Where does the word "equal" appear in the data? Copy every line that holds it.

### RECORDS TO PROCESS
┄┄┄┄┄┄┄┄┄┄┄┄┄┄┄┄┄┄┄┄

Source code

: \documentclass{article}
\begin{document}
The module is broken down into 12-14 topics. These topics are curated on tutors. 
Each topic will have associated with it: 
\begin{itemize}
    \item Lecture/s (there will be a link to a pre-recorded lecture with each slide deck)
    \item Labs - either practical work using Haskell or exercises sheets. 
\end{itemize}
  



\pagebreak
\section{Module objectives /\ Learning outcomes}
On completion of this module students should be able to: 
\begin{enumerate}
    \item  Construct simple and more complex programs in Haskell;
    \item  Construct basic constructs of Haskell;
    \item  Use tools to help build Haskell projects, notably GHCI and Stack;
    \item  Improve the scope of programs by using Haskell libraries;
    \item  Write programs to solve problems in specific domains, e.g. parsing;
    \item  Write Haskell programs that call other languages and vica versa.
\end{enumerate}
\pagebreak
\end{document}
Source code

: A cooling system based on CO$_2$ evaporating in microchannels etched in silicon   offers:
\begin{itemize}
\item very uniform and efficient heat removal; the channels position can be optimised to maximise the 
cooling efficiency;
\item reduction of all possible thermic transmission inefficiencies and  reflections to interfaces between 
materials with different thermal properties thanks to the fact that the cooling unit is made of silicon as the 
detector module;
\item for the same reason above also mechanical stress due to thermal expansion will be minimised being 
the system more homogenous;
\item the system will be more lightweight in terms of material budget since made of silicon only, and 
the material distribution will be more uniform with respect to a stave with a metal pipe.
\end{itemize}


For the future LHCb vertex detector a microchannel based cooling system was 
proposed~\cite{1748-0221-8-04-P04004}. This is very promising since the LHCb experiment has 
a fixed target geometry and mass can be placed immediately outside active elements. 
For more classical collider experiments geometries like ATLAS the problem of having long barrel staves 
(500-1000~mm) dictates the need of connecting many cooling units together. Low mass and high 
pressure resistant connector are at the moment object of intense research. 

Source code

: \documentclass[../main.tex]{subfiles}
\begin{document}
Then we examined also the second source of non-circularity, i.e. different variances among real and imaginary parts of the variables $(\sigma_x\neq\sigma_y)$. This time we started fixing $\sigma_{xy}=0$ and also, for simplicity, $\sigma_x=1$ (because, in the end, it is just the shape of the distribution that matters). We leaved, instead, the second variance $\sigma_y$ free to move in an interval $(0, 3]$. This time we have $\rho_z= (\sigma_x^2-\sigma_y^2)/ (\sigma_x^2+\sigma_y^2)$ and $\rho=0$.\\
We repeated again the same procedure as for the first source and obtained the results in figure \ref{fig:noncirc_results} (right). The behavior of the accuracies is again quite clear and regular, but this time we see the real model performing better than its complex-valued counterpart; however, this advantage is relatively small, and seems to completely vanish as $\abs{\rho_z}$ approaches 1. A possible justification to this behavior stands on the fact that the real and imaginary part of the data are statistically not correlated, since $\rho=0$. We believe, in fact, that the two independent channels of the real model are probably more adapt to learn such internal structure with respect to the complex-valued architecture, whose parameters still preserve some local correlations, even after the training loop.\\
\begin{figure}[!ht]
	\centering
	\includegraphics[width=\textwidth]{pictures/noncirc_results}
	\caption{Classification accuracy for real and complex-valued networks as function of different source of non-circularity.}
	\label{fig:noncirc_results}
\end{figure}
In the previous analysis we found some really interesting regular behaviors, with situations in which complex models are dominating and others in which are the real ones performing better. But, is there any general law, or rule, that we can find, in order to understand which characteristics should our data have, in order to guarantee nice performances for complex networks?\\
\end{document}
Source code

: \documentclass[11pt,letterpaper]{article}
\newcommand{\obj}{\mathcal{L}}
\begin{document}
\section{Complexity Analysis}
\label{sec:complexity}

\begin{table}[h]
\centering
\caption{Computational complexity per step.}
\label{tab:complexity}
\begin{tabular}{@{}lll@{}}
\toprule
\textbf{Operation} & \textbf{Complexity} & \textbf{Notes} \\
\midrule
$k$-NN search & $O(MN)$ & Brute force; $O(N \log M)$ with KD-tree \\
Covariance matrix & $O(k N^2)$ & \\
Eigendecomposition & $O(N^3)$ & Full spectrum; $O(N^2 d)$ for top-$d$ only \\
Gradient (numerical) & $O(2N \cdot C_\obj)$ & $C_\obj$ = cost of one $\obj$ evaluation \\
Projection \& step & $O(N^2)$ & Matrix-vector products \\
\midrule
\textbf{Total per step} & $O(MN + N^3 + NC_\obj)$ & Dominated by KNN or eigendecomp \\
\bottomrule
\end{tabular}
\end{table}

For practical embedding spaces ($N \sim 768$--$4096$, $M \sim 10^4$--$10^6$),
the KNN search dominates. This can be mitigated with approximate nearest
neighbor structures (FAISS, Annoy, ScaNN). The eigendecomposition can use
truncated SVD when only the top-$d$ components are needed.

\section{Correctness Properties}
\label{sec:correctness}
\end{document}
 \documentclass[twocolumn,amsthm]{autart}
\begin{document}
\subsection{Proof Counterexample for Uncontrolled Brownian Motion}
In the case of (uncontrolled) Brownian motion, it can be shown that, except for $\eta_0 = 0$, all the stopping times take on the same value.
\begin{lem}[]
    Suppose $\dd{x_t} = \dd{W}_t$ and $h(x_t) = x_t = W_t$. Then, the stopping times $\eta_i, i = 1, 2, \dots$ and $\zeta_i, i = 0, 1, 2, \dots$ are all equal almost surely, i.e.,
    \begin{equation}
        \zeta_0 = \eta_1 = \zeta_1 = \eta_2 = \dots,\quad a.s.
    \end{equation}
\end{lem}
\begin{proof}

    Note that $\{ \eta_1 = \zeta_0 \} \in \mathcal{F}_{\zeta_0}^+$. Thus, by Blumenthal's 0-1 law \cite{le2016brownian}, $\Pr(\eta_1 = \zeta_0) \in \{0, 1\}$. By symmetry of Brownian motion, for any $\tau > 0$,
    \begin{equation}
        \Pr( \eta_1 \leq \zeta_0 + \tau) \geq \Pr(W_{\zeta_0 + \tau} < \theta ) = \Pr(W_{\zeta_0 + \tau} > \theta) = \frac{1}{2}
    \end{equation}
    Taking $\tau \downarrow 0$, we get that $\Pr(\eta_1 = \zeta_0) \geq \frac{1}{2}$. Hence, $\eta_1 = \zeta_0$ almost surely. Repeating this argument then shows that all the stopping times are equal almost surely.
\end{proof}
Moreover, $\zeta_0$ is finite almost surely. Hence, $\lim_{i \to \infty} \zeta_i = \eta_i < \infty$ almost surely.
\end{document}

┄┄┄┄┄┄┄┄┄┄┄┄┄┄┄┄┄┄┄┄

### SOLUTION FOR THIS EXERCISE
    Suppose $\dd{x_t} = \dd{W}_t$ and $h(x_t) = x_t = W_t$. Then, the stopping times $\eta_i, i = 1, 2, \dots$ and $\zeta_i, i = 0, 1, 2, \dots$ are all equal almost surely, i.e.,
    Taking $\tau \downarrow 0$, we get that $\Pr(\eta_1 = \zeta_0) \geq \frac{1}{2}$. Hence, $\eta_1 = \zeta_0$ almost surely. Repeating this argument then shows that all the stopping times are equal almost surely.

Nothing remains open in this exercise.